I’ll sit this one out. I suspect I’d be too annoyed with the idiot who blew all his money on a get-rich-quick stock tip. Although there are exceptions, playing the stock market is a chump’s game for the average person. You need to have a certain level of funding *that you can afford to lose* going in. And it takes a lot of time, energy, and expertise to work the system on your own. I guess I’m just cynical enough to think the whole thing is rigged to some extent or another to have much sympathy for any of these characters.
Maybe the hot weather is making me cranky. For those who do go to see this, enjoy the movie!
I haven’t seen this movie, but I work in the financial services industry, so I can still comment. 🙂 Diversification is what saves you from losing everything. One financial advisor I worked with told me that you should *never* have more than 10% of one security/company in your portfolio. At the time my 401(k) was probably 50% company stock. I did what she suggested, and I was so glad I did, because the stock cratered in 2008! I heard her on the phone with a client once talking about some “hot tip” the client had received, and she said, “You want to gamble. Let’s not call it investing; it’s gambling.”
On the other hand, I still wish I had bought lots of Citigroup for $1! It’s now trading at $46. Actually, I’m not serious; at the time no one knew if Citigroup would end up the same as Lehman Brothers, completely bankrupt. It was a very scary time for our industry!
At the beginning of the review the movie “99 Homes” is mentioned. I thought it was very good and didn’t get the love and attention or
deserved. Michael Sheehan is a compelling actor, whether playing a good guy or, as here, the villain of the piece. He’s believable and even oddly sympathetic as he explains how he came to do what he does, but you never forget that he’s the Bad Guy. I recommend it.
Spouse and I saw the movie this weekend. Very good acting. Very good script. Outstanding directing. I really appreciated how the plot avoided several of the usual tropes.

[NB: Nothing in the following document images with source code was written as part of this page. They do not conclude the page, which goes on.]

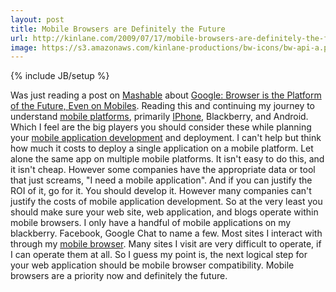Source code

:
 ```yaml
---
layout: post
title: Mobile Browsers are Definitely the Future
url: http://kinlane.com/2009/07/17/mobile-browsers-are-definitely-the-future/
image: https://s3.amazonaws.com/kinlane-productions/bw-icons/bw-api-a.png
---
```

{% include JB/setup %}
<p>
     Was just reading a post on <a href="http://mashable.com/">Mashable</a> about <a href="http://mashable.com/2009/07/17/google-browser-platform/">Google: Browser is the Platform of the Future, Even on Mobiles</a>. Reading this and continuing my journey to understand <a class="zem_slink" title="Mobile operating system" rel="wikipedia" href="http://en.wikipedia.org/wiki/Mobile_operating_system">mobile platforms</a>, primarily <a class="zem_slink" title="IPhone OS" rel="homepage" href="http://developer.apple.com/iphone/">IPhone</a>, Blackberry, and Android. Which I feel are the big players you should consider these while planning your <a href="http://www.concentricsky.com/">mobile application development</a> and deployment. I can't help but think how much it costs to deploy a single application on a mobile platform. Let alone the same app on multiple mobile platforms. It isn't easy to do this, and it isn't cheap. However some companies have the appropriate data or tool that just screams, "I need a mobile application". And if you can justify the ROI of it, go for it. You should develop it. However many companies can't justify the costs of mobile application development. So at the very least you should make sure your web site, web application, and blogs operate within mobile browsers. I only have a handful of mobile applications on my blackberry. Facebook, Google Chat to name a few. Most sites I interact with through my <a class="zem_slink" title="Mobile browser" rel="wikipedia" href="http://en.wikipedia.org/wiki/Mobile_browser">mobile browser</a>. Many sites I visit are very difficult to operate, if I can operate them at all. So I guess my point is, the next logical step for your web application should be mobile browser compatibility. Mobile browsers are a priority now and definitely the future.
</p>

That said, the whole business of “math and algorithms don’t lie. There are human fingerprints all over this,” isn’t plausible. As spouse, who is talented both with limericks and investments, explained to me, those algorithms are not infallible. He cited the day when GE lost 20% in a few minutes because those algorithms got stuck in a cycle. Apparently these crashes happen from time to time.
(But I also enjoyed Independence Day, in spite of that truly stupid scene with Jeff Goldblum hacking into the alien computer system using his Mac.)